Thanks to Matthew Cahill of The Precipio Company (https://percipiocompany.com/) for his input on this talk.
[Transcript]
I’m giving a brief talk about unconscious biases and how they affect our action or inaction to address the climate crisis. And I’m giving this talk to my ProVisors Networking group, and I thought I would share it with you. So let’s get started.
Unconscious biases serve as an energy saving technique for our brain. If we can avoid expending the energy of making decisions, then that saves energy for the brain to do other things. Unconscious biases serve as one of those tools. These are mostly beneficial, but sometimes they can be harmful when the brain inaccurately assesses risk. And, by not taking action, you will end up preserving a status quo when maybe that’s not the most appropriate thing to do. Media know about our unconscious biases, and people who advocate for inaction and preserving the status quo use our unconscious biases to their benefit to keep us from not taking action. The unconscious biases that I’ll go over today are Normalcy Bias, Bystander Effect, Survivors Bias, and Backfire Effect.

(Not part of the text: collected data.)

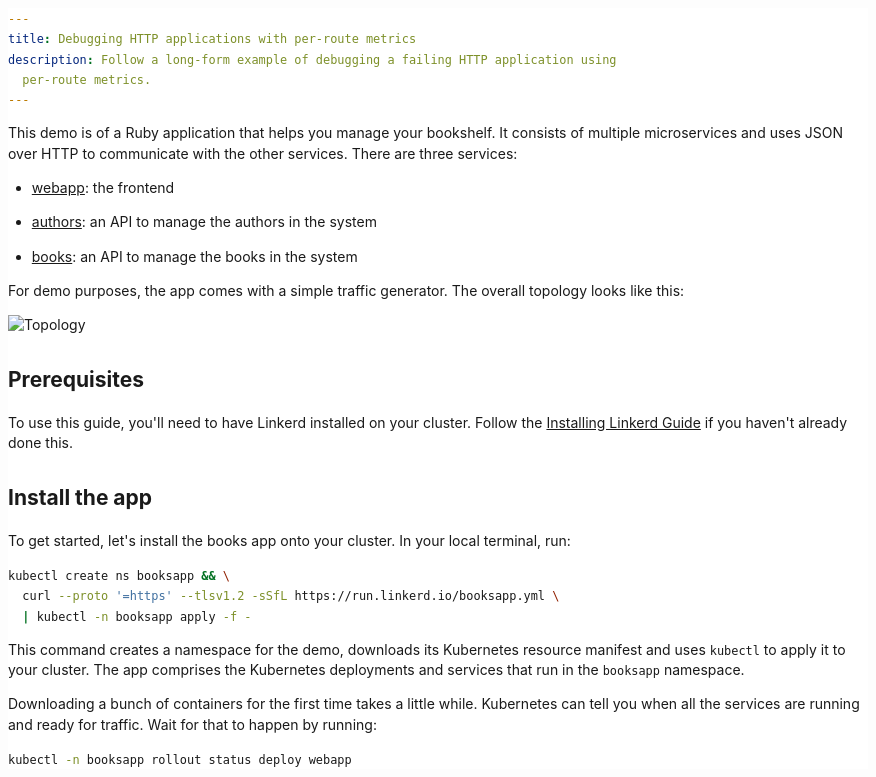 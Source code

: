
 ```yaml
---
title: Debugging HTTP applications with per-route metrics
description: Follow a long-form example of debugging a failing HTTP application using
  per-route metrics.
---
```


This demo is of a Ruby application that helps you manage your bookshelf. It
consists of multiple microservices and uses JSON over HTTP to communicate with
the other services. There are three services:

- [webapp](https://github.com/BuoyantIO/booksapp/blob/master/webapp.rb): the
  frontend

- [authors](https://github.com/BuoyantIO/booksapp/blob/master/authors.rb): an
  API to manage the authors in the system

- [books](https://github.com/BuoyantIO/booksapp/blob/master/books.rb): an API
  to manage the books in the system

For demo purposes, the app comes with a simple traffic generator. The overall
topology looks like this:

![Topology](/docs/images/books/topology.png "Topology")

## Prerequisites

To use this guide, you'll need to have Linkerd installed on your cluster.
Follow the [Installing Linkerd Guide](install/) if you haven't already done
this.

## Install the app

To get started, let's install the books app onto your cluster. In your local
terminal, run:

```bash
kubectl create ns booksapp && \
  curl --proto '=https' --tlsv1.2 -sSfL https://run.linkerd.io/booksapp.yml \
  | kubectl -n booksapp apply -f -
```

This command creates a namespace for the demo, downloads its Kubernetes
resource manifest and uses `kubectl` to apply it to your cluster. The app
comprises the Kubernetes deployments and services that run in the `booksapp`
namespace.

Downloading a bunch of containers for the first time takes a little while.
Kubernetes can tell you when all the services are running and ready for
traffic. Wait for that to happen by running:

```bash
kubectl -n booksapp rollout status deploy webapp
```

The first is Normalcy Bias. What this one does is trick our brain into thinking that everything is fine, even when it’s not. And, it’s particularly easy to trick the brain when the threat is invisible, like say a deadly virus, or an invisible greenhouse gas. Everything looks fine, so the brain tricks us into thinking everything’s fine.

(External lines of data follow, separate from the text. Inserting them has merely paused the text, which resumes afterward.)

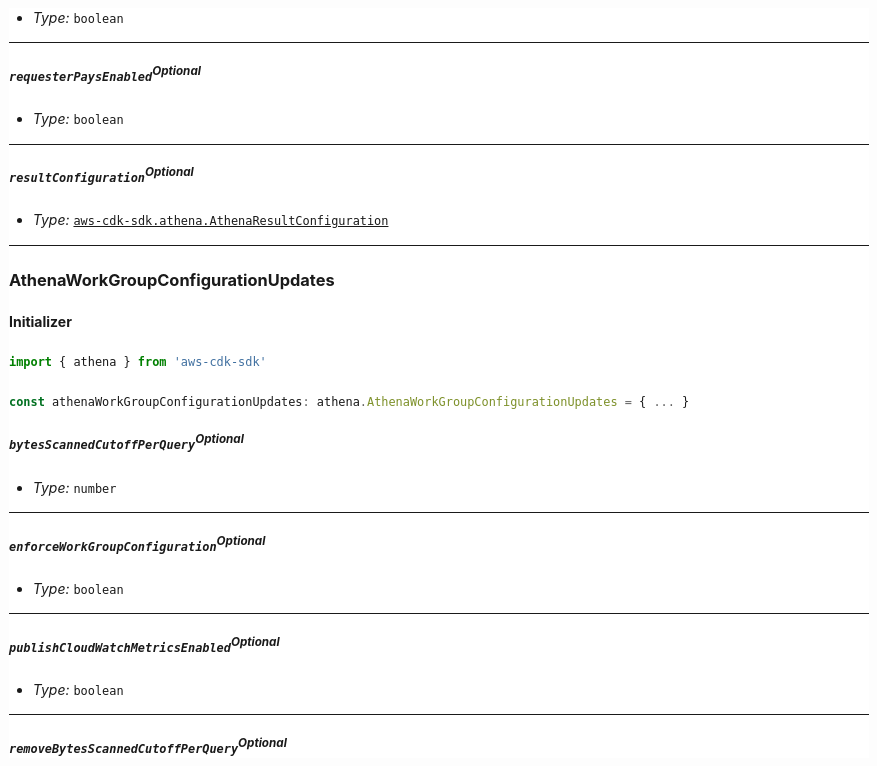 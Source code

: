 - *Type:* `boolean`

---

##### `requesterPaysEnabled`<sup>Optional</sup> <a name="aws-cdk-sdk.athena.AthenaWorkGroupConfiguration.property.requesterPaysEnabled"></a>

- *Type:* `boolean`

---

##### `resultConfiguration`<sup>Optional</sup> <a name="aws-cdk-sdk.athena.AthenaWorkGroupConfiguration.property.resultConfiguration"></a>

- *Type:* [`aws-cdk-sdk.athena.AthenaResultConfiguration`](#aws-cdk-sdk.athena.AthenaResultConfiguration)

---

### AthenaWorkGroupConfigurationUpdates <a name="aws-cdk-sdk.athena.AthenaWorkGroupConfigurationUpdates"></a>

#### Initializer <a name="[object Object].Initializer"></a>

```typescript
import { athena } from 'aws-cdk-sdk'

const athenaWorkGroupConfigurationUpdates: athena.AthenaWorkGroupConfigurationUpdates = { ... }
```

##### `bytesScannedCutoffPerQuery`<sup>Optional</sup> <a name="aws-cdk-sdk.athena.AthenaWorkGroupConfigurationUpdates.property.bytesScannedCutoffPerQuery"></a>

- *Type:* `number`

---

##### `enforceWorkGroupConfiguration`<sup>Optional</sup> <a name="aws-cdk-sdk.athena.AthenaWorkGroupConfigurationUpdates.property.enforceWorkGroupConfiguration"></a>

- *Type:* `boolean`

---

##### `publishCloudWatchMetricsEnabled`<sup>Optional</sup> <a name="aws-cdk-sdk.athena.AthenaWorkGroupConfigurationUpdates.property.publishCloudWatchMetricsEnabled"></a>

- *Type:* `boolean`

---

##### `removeBytesScannedCutoffPerQuery`<sup>Optional</sup> <a name="aws-cdk-sdk.athena.AthenaWorkGroupConfigurationUpdates.property.removeBytesScannedCutoffPerQuery"></a>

All right, the next one is the Bystander Effect. Even when our brain does see that there’s some kind of urgent emergency happening, we’ll trick ourselves into thinking that somebody else will take care of it. And therefore, we can avoid expend the energy of making the decision to do something, and the energy of taking action on actually doing something.
And then the third one is Survivors Bias. “I made it this far, so I’m going to be okay.” It’s particularly easy for our brain to trick ourselves when we live in more resilient communities than in less resilient communities, “Oh yeah. So they may have a problem, but we’ll be fine here.” And another thing is, if you live in a place where the climate is particularly mild, like we do here in California, then we can trick ourselves into thinking, “Oh yeah, everything’s fine, there’s no problem here,” while maybe the rest of the nation or the globe is having extreme weather events.
All right. And then the last one I’ll go over is the Backfire Effect. When our brain is confronted with some information that it doesn’t want to hear, then we go into, “la, la, la, la, la, la, la, la, la,” and we just ignore it and deny it. And that allows us to preserve whatever beliefs or thoughts that we had, without having to expend energy to change the way we think, and perhaps have to take action to address some emerging issue.
So these are just four of the things our brain does to trick us and keep us from addressing the climate crisis because if our brain does accept it, then that next step is you start to feel guilt for not taking action. And so, these biases will have the effect of saving energy, avoiding taking action, and avoiding any feelings of guilt by tricking our brains into thinking that there isn’t an emergency.
All right, thanks so much for listening.